The University of Southern California announced on Tuesday the opening of their new $70 million McKay Football Center.
The center is named after legendary Trojans coach John McKay who created a football dynasty between 1960 and 1975 collecting four National Championships along the way.
USC boasts that, “the 110,000-square-foot athletic and academic facility is a powerful symbol of the rich Trojan history."
And the path blazed for future greatness at The exterior design, described as "Collegiate Romanesque," fits in with the rest of campus.
While the interior is modern and edgy filled with glass windows that provide a bright, open air feel.
The building houses meeting rooms, coaches' offices and a locker room for the football program, as well as the Stevens Academic Center (including space for tutoring, counseling, study and computer rooms for student-athletes), a weight room, an athletic training room and a state-of-the-art digital media production facility for all of USC's 21 sports.
The centerpiece of the McKay Center is the two-story video board in the Parker Hughes atrium, which can display six big screen televisions.”
What USC’s press release doesn’t mention is the underground weight room and practice field as well as every locker boasting a video screen so athletes can presumably watch tape of their opponents or messages from coaches as they dress out.
With the opening of the building, USC continues a trend that includes other notable football powers like Alabama, Tennessee, and Utah in a battle of one-upmanship to snag the highest rated recruits coming out of high school or junior college.
However, while USC says the new facilities are nominally available to all the student athletes, in reality the McKay Center is a castle built on the funds generated by football and exclusively for the use of the football team and staff.
It’s no secret that football players at major universities are treated with deference akin to royalty and considering the millions of dollars they cause to flow into college coffers, is understandable.
Perks include fully-paid tuition (which at USC is nothing to sneeze at) special housing and meals, access to otherwise filled classes, special tutoring and more. But is such treatment and passage to luxuries fair to the rest of the student body?
USC particularly is in a unique position due to the compact size of its campus and location in the center of a major city. Field space is at a premium and thanks to Title IX restrictions that require equal numbers of men’s and women’s teams, many sports have been relegated to club status.
Club status means these teams receive little or no money from the university, coaches work on a volunteer basis, and finding a place to play games or practice often requires travelling far from campus.
Alum would be horrified if such a situation existed with their favorite gridiron team. Of course, club athletes at USC have no access to the amenities at the McKay Center and must fend for themselves.

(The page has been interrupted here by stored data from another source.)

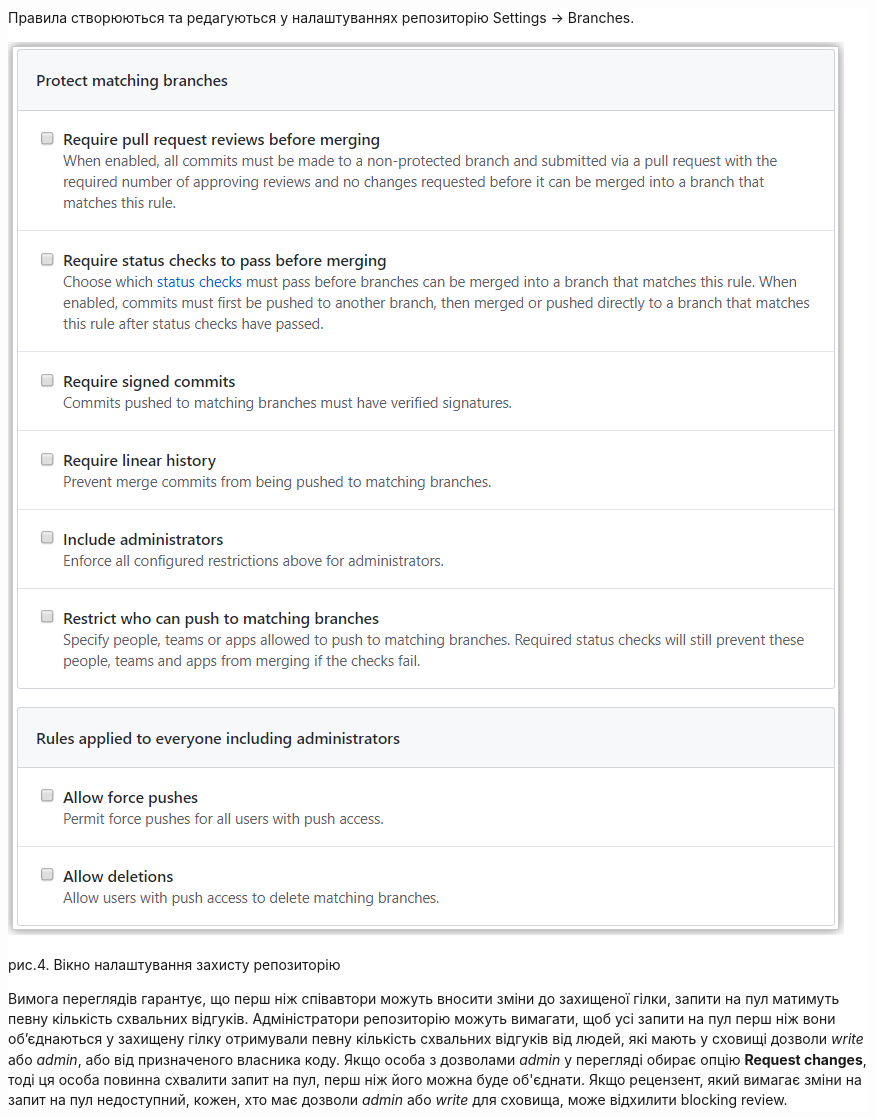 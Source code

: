 Правила створюються та редагуються у налаштуваннях репозиторію Settings -> Branches. 

![Налаштування правил](media/branch-rule-settings.png)

рис.4. Вікно налаштування захисту репозиторію

Вимога переглядів гарантує, що перш ніж співавтори можуть вносити зміни до захищеної гілки, запити на пул матимуть певну кількість схвальних відгуків. Адміністратори репозиторію можуть вимагати, щоб усі запити на пул перш ніж вони об’єднаються у захищену гілку отримували певну кількість схвальних відгуків від людей, які мають у сховищі дозволи *write* або *admin*, або від призначеного власника коду.  Якщо особа з дозволами *admin* у перегляді обирає опцію **Request changes**, тоді ця особа повинна схвалити запит на пул, перш ніж його можна буде об'єднати. Якщо рецензент, який вимагає зміни на запит на пул недоступний, кожен, хто має дозволи *admin* або *write* для сховища, може відхилити blocking review. 

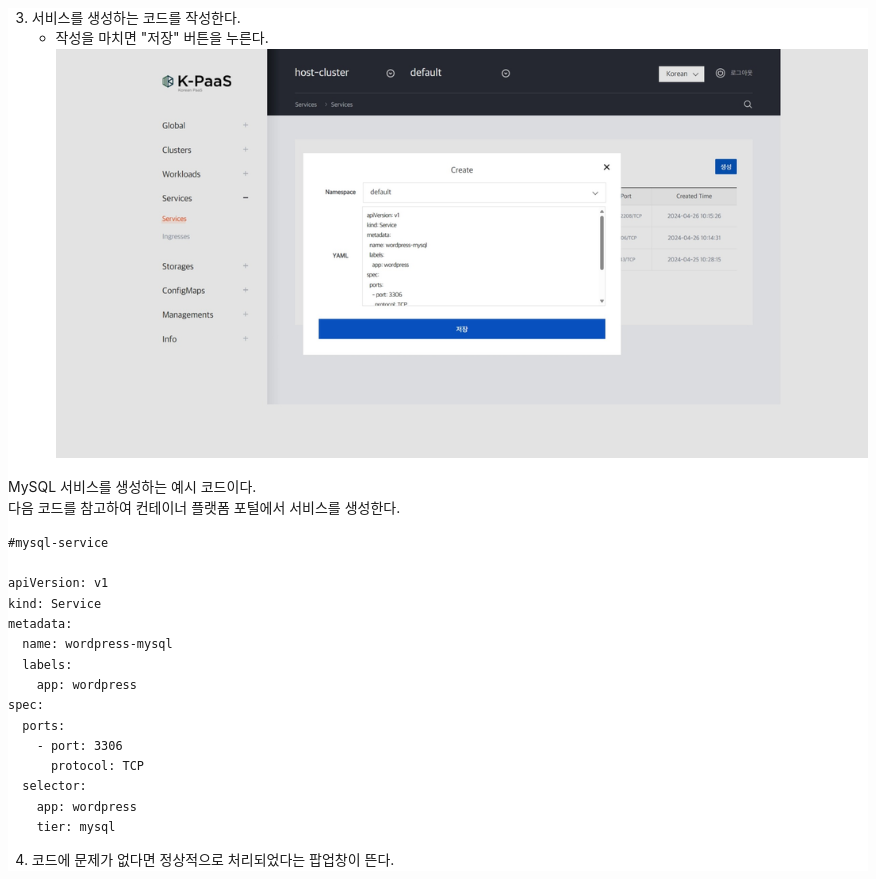 
3. 서비스를 생성하는 코드를 작성한다.
   * 작성을 마치면 "저장" 버튼을 누른다.
![image](../images/mysql-wordpress-deploy-img/playpark_portal_guide_img_20.jpeg)

MySQL 서비스를 생성하는 예시 코드이다.  
다음 코드를 참고하여 컨테이너 플랫폼 포털에서 서비스를 생성한다.


```
#mysql-service

apiVersion: v1
kind: Service
metadata:
  name: wordpress-mysql
  labels:
    app: wordpress
spec:
  ports:
    - port: 3306
      protocol: TCP
  selector:
    app: wordpress
    tier: mysql
```

4. 코드에 문제가 없다면 정상적으로 처리되었다는 팝업창이 뜬다.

Take the USC Men’s Rugby program for example. Made up of dedicated young men who perhaps were a bit too small or too slow to get a football scholarship, who still seek out the excitement of competition and the camaraderie that results from teamwork.
The team has been coached by Dave Lytle for over 20 years. Lytle is a USC alum, a former rugby player and a former USC Trojans football player. Dave bleeds cardinal and gold and through his hard work, devotion and connections within the university has managed to have the USC Rugby team compete on campus only a handful of times during his tenure and once as part of the halftime presentation at a football game.
There’s only one thing Lytle loves more than USC Football and that’s USC Rugby. Do you think he wouldn’t want his athletes to share in a little piece of the McKay Center pie? If they did, would they be a better team and a more cohesive unit?
The progression toward greater more glorious football stadiums and training comforts is in no danger of disappearing as college and even high school football becomes more popular and generates even more money.
There is absolutely nothing wrong with providing the best for college athletes, but doesn’t it seem as if someone must be getting the short end of the stick?
Could at least some of those funds be used to benefit students in need of a different athletic experience or even something as simple as a college education?